But no, here they were: the single sheet that began with the third day of 1928 and ended last Wednesday with Gabriella Faulon (f/brown/31). March, 1928—and, yes, March, 1929. June, 1928, and June, 1929.
September, 1928 … oh sweet Jesus.
Two coincidences aren’t proof. They’re little more than suspicion. But there was a piece of evidence that could prove it. Water began to run upstairs. He picked up the phone.
Fortier was in his office. He seemed to live there.
“Sorry I missed your men at the hotel this morning,” he told the flic.
A moment passed. “M. Stuyvesant. Where are you?”
“Doesn’t matter, since I won’t be here long. I need a piece of information.”
“We would like to clear up a couple of points regarding—”
“Sergeant Fortier, I’d like to propose a deal: I turn myself in tomorrow, if you give me one piece of information now.”
“Turn yourself in for what, Monsieur?”
“Don’t be cute. Do we agree? Or do I hang up and let you spend the next few weeks turning the city upside-down?”

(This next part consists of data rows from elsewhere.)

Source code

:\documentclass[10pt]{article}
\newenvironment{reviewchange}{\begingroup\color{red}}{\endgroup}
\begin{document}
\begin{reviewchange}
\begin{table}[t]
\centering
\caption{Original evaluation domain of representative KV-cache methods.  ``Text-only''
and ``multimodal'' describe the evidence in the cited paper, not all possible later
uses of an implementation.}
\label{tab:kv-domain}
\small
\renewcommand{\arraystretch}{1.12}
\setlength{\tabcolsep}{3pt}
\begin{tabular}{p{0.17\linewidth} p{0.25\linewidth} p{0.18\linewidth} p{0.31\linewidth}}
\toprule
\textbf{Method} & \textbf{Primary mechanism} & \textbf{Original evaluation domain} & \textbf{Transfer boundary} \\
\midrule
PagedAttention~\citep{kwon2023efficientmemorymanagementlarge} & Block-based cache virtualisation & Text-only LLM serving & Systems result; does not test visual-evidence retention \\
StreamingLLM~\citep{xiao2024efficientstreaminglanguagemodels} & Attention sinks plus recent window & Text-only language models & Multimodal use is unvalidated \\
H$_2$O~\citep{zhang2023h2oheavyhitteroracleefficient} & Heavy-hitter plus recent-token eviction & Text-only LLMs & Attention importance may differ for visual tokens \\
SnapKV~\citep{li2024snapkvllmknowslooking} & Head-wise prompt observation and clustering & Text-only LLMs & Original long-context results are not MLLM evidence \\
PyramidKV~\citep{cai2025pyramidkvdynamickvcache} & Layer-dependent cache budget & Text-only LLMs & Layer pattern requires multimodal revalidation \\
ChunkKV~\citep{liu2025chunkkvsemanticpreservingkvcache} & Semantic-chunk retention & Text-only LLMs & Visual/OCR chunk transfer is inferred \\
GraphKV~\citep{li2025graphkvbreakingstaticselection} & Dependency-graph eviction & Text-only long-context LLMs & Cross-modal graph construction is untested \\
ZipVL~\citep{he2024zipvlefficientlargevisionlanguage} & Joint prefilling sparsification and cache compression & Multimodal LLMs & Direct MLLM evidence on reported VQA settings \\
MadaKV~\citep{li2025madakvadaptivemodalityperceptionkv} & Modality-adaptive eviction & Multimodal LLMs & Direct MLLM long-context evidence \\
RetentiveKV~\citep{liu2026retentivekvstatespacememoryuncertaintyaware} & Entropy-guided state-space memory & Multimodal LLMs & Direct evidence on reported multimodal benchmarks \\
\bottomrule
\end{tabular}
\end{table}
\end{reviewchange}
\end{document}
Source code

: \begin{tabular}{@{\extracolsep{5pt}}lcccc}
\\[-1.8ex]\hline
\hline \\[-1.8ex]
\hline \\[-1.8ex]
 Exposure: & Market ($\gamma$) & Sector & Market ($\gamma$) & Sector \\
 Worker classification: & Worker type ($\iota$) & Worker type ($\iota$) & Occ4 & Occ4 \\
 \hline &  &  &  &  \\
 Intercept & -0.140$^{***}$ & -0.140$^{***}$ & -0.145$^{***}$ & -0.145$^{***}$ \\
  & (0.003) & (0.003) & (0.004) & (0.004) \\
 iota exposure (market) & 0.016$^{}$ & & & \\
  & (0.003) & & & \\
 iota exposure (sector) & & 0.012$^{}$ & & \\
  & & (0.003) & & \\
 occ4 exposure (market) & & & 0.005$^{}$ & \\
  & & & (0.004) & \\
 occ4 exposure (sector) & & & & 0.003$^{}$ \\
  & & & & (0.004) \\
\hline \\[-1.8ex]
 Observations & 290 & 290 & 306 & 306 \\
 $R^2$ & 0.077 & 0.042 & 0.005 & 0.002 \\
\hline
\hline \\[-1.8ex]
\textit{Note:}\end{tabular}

Stuyvesant counted to six before the response came: “What piece of information would that be, Monsieur?”
“You were working on the missing persons list from 1927. I don’t know how much you’ve done since Saturday, but I need to know if there’s a man reported missing in September of that year?”
He reached eleven before Fortier admitted defeat. “You swear you will present yourself at the Préfecture no later than tomorrow noon?”
“I swear to you on—” He couldn’t very well swear on his affection for l’Inspecteur’s fiancée. “—on my American passport.”
“Yes. Albert Gamache went missing on September the twentieth, 1927.”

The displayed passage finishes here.